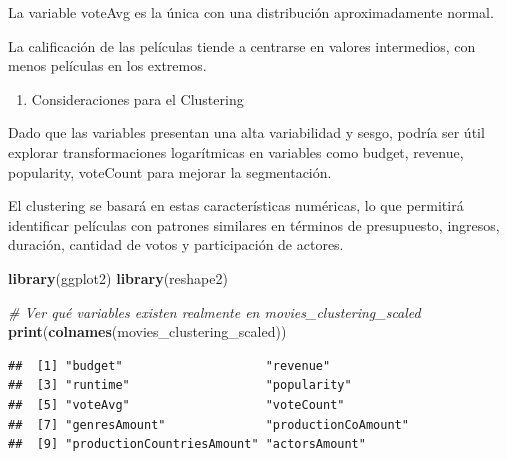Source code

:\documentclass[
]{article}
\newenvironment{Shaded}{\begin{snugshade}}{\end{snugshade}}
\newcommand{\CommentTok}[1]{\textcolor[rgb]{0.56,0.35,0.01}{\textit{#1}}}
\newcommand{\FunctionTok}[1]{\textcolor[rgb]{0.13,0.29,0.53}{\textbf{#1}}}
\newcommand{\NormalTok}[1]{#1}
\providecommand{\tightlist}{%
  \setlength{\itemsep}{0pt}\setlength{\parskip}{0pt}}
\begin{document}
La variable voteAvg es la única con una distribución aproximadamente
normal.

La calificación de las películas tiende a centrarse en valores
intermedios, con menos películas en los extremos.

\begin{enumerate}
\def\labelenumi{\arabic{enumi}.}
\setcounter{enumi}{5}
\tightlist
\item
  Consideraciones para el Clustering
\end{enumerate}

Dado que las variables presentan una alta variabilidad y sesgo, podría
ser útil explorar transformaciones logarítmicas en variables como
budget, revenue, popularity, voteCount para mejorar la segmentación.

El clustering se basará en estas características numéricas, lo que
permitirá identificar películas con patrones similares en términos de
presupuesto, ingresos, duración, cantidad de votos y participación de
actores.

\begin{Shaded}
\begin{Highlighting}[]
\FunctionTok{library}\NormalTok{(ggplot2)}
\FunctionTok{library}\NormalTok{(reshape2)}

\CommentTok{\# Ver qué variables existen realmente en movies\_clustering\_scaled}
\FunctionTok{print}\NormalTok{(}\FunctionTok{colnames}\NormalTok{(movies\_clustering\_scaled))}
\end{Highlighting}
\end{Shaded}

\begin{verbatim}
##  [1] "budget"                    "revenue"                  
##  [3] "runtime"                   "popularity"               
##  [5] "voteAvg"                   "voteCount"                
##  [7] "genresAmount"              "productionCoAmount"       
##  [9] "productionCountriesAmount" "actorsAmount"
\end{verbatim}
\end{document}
::::::::
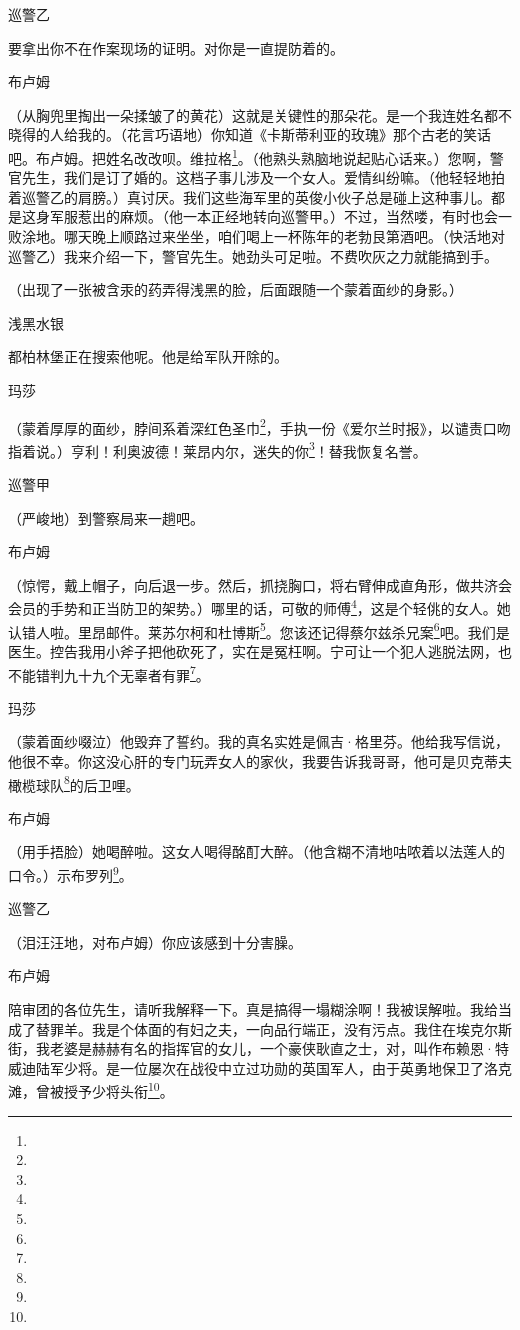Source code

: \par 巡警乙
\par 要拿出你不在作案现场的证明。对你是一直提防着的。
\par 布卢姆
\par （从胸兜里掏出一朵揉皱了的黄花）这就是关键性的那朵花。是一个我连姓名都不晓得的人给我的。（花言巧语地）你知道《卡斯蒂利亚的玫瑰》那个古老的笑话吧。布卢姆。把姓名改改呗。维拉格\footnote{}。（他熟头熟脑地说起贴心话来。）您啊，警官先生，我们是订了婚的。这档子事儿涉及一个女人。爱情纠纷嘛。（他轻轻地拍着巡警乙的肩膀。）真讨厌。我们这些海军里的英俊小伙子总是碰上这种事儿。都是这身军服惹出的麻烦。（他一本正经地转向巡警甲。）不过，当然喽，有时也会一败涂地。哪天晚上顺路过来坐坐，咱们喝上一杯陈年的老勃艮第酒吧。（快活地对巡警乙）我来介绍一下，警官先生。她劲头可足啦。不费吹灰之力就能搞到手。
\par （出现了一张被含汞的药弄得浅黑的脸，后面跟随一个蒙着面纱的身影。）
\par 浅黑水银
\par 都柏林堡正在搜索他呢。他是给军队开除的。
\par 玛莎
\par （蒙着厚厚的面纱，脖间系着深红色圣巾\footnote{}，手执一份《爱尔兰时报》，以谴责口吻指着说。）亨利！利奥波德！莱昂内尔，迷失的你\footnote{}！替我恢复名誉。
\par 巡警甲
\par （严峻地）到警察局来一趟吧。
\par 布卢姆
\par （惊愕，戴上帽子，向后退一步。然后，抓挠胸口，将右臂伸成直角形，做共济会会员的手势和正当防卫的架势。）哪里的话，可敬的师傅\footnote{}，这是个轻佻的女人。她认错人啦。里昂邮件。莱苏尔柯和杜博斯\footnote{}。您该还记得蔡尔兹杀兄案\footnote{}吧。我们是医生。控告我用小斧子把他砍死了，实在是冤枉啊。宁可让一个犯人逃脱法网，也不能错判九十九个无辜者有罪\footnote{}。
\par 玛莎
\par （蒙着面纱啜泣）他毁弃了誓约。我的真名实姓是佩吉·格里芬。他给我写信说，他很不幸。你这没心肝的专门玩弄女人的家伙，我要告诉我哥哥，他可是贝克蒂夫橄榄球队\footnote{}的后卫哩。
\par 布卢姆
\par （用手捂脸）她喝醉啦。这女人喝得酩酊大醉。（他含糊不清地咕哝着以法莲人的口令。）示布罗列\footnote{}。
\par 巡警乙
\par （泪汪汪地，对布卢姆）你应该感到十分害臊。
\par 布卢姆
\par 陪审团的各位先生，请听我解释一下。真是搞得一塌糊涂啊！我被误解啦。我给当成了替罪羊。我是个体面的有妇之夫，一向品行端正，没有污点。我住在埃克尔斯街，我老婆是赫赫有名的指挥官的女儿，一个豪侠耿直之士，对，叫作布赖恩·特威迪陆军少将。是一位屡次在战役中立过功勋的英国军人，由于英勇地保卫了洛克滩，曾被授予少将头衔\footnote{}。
::::::::
> Task
A line qualifies when it holds the word "variables"; report all qualifying lines from the records above.

> Finished task
Dado que las variables presentan una alta variabilidad y sesgo, podría
ser útil explorar transformaciones logarítmicas en variables como
\CommentTok{\# Ver qué variables existen realmente en movies\_clustering\_scaled}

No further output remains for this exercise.